▶ **Data for this task**
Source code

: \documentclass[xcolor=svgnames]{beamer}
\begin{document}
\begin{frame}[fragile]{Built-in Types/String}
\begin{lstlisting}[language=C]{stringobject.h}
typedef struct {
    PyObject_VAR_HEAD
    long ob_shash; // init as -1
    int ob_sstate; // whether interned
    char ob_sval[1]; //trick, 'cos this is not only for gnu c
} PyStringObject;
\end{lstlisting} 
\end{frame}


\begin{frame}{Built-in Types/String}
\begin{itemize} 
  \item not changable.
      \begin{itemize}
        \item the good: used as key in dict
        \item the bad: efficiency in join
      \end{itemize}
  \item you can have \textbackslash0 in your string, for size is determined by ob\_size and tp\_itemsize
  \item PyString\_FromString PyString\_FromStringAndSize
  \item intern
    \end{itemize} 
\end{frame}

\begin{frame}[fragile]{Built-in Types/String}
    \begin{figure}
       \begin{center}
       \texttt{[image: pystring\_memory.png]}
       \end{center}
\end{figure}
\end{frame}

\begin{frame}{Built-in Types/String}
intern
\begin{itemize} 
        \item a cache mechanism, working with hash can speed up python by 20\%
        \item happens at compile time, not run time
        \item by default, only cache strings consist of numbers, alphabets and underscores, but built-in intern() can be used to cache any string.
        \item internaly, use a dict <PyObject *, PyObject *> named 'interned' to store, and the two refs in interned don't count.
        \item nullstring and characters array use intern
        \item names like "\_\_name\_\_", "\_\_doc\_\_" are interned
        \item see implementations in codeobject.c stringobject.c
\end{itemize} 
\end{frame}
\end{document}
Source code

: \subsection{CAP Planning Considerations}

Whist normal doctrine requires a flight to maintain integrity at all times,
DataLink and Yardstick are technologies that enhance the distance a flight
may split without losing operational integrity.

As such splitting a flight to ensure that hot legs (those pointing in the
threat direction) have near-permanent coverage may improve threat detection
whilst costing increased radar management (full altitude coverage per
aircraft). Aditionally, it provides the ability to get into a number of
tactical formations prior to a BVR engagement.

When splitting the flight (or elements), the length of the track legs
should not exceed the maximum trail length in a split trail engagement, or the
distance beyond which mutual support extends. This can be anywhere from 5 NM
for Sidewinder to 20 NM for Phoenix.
...
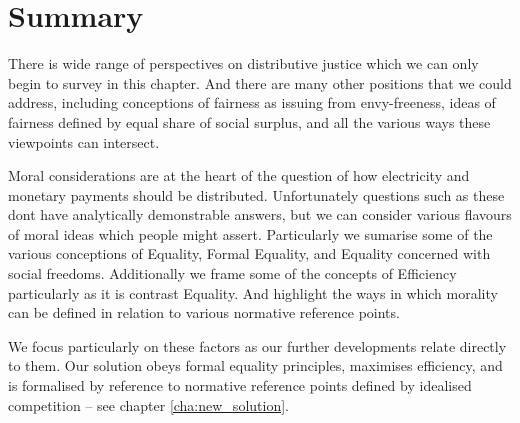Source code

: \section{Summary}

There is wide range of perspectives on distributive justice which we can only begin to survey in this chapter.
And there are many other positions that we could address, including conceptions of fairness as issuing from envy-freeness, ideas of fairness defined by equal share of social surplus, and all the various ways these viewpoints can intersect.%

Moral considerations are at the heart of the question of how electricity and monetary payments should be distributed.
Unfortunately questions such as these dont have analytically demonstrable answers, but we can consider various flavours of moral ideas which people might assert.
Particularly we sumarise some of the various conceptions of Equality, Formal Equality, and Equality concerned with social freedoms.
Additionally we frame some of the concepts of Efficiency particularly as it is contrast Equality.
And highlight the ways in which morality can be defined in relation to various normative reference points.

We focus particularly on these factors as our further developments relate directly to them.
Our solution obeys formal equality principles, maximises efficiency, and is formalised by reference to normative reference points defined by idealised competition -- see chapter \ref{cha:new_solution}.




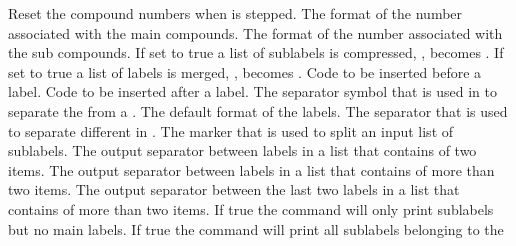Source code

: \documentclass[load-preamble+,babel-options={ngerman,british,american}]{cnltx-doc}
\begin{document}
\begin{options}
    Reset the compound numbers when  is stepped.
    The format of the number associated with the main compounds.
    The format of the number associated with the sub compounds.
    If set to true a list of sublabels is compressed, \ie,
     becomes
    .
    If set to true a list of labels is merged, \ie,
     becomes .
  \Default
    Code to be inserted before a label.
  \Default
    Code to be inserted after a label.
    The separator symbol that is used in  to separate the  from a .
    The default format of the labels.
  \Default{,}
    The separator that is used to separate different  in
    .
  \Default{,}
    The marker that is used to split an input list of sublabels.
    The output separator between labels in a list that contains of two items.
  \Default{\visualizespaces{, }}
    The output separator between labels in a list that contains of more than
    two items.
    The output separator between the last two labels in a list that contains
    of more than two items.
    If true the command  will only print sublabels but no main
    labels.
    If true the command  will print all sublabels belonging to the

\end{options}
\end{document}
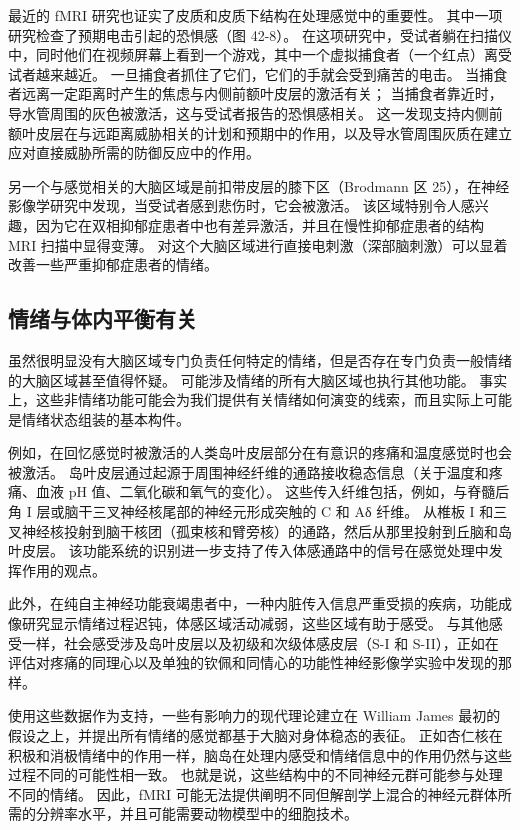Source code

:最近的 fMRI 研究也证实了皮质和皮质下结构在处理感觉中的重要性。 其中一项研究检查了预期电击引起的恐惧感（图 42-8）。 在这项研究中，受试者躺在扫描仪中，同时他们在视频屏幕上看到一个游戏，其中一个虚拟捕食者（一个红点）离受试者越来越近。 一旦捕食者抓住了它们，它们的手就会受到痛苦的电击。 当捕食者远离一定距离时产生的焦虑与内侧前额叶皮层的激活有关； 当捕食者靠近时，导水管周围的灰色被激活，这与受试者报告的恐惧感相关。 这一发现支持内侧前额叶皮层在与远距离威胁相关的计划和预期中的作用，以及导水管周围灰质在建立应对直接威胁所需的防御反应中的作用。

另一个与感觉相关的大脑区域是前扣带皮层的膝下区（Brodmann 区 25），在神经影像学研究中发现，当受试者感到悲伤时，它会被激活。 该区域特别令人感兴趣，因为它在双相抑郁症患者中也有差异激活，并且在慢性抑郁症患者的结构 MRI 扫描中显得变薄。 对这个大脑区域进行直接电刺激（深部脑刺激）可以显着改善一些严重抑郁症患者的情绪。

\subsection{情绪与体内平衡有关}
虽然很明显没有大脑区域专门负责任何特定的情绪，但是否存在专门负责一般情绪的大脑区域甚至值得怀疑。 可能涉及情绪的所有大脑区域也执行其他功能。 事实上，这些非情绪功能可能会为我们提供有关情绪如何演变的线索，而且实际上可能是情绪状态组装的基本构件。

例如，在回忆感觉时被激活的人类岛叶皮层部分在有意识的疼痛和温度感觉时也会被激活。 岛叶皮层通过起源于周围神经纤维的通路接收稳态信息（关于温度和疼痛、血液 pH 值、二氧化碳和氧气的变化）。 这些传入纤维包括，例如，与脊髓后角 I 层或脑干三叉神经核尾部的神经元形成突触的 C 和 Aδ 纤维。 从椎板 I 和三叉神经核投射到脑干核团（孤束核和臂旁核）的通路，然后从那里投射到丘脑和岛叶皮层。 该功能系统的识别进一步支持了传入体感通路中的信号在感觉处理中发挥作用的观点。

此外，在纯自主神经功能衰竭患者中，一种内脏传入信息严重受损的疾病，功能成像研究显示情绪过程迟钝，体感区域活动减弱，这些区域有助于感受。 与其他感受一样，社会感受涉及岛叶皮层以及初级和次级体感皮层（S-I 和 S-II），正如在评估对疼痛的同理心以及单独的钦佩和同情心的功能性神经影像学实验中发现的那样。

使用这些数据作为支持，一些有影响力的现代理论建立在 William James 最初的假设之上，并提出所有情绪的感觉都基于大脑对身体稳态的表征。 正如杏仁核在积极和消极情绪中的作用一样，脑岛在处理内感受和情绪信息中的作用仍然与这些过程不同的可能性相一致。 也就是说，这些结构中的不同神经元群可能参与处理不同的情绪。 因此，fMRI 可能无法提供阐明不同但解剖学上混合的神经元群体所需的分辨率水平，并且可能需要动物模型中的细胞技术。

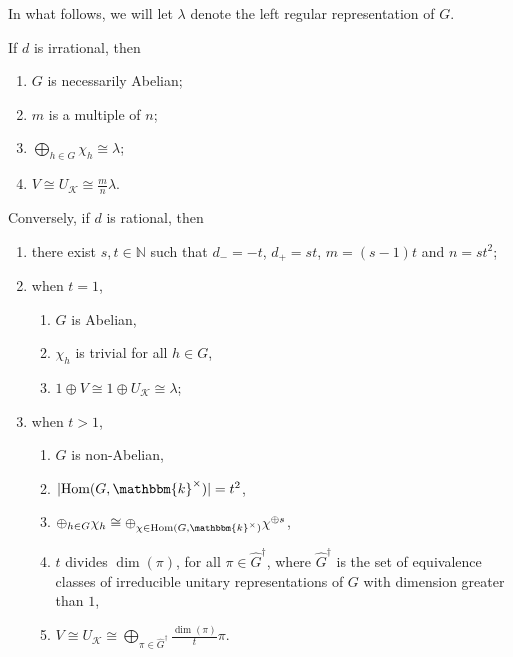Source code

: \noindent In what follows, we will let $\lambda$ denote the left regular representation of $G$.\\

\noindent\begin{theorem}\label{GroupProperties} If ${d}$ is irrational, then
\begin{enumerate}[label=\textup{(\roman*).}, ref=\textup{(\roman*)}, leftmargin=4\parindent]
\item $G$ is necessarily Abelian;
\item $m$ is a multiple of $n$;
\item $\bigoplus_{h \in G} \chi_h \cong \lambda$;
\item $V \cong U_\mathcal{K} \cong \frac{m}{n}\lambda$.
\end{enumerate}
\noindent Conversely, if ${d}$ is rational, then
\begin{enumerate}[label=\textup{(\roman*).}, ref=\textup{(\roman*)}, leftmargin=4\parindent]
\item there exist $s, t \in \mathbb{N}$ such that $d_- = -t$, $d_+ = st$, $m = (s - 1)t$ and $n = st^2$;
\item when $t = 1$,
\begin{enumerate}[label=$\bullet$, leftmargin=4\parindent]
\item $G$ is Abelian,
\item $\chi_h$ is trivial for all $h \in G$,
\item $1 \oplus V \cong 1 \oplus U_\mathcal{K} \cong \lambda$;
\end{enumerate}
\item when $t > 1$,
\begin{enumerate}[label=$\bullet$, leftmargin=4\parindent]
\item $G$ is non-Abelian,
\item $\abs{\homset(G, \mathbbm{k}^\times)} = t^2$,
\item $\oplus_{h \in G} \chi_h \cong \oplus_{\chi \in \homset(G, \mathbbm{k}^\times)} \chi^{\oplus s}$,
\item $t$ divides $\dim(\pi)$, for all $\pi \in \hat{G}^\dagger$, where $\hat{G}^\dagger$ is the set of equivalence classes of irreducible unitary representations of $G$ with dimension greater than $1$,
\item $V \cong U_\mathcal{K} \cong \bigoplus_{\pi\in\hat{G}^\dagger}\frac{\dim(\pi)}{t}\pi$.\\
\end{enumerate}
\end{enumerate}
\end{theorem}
...
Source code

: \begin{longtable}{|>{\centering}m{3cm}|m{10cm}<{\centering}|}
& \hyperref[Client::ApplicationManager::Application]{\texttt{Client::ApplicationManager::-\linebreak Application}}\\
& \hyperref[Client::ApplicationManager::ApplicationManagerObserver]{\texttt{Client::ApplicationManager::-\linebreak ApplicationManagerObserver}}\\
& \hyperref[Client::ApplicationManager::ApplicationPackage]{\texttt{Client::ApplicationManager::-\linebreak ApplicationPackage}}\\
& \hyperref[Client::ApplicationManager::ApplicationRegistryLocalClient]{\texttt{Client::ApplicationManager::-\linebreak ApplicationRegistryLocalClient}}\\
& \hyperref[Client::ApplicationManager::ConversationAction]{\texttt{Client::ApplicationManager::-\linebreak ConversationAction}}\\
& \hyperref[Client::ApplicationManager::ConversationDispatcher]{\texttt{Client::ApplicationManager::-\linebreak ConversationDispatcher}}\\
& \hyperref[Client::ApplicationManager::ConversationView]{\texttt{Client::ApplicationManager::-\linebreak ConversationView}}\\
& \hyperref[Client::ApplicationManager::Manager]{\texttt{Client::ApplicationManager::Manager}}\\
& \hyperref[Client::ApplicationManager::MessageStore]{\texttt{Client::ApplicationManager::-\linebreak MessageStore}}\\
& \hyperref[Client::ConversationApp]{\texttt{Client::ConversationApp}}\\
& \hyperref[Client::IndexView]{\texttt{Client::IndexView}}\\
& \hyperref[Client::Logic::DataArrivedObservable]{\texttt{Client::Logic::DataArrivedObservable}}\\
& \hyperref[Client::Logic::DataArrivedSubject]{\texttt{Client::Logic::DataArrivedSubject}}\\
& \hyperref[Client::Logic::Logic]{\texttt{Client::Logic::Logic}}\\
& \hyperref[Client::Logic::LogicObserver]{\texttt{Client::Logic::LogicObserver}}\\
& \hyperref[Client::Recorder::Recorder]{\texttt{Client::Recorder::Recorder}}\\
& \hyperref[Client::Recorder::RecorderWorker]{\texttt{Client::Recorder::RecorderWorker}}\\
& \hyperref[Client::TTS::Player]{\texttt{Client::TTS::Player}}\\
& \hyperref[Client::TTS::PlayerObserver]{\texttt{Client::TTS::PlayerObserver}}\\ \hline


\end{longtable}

▶ **Exercise instructions**
The answer is every line in the data where the word "associated" appears.

▶ **Result of this task**
    The format of the number associated with the main compounds.
    The format of the number associated with the sub compounds.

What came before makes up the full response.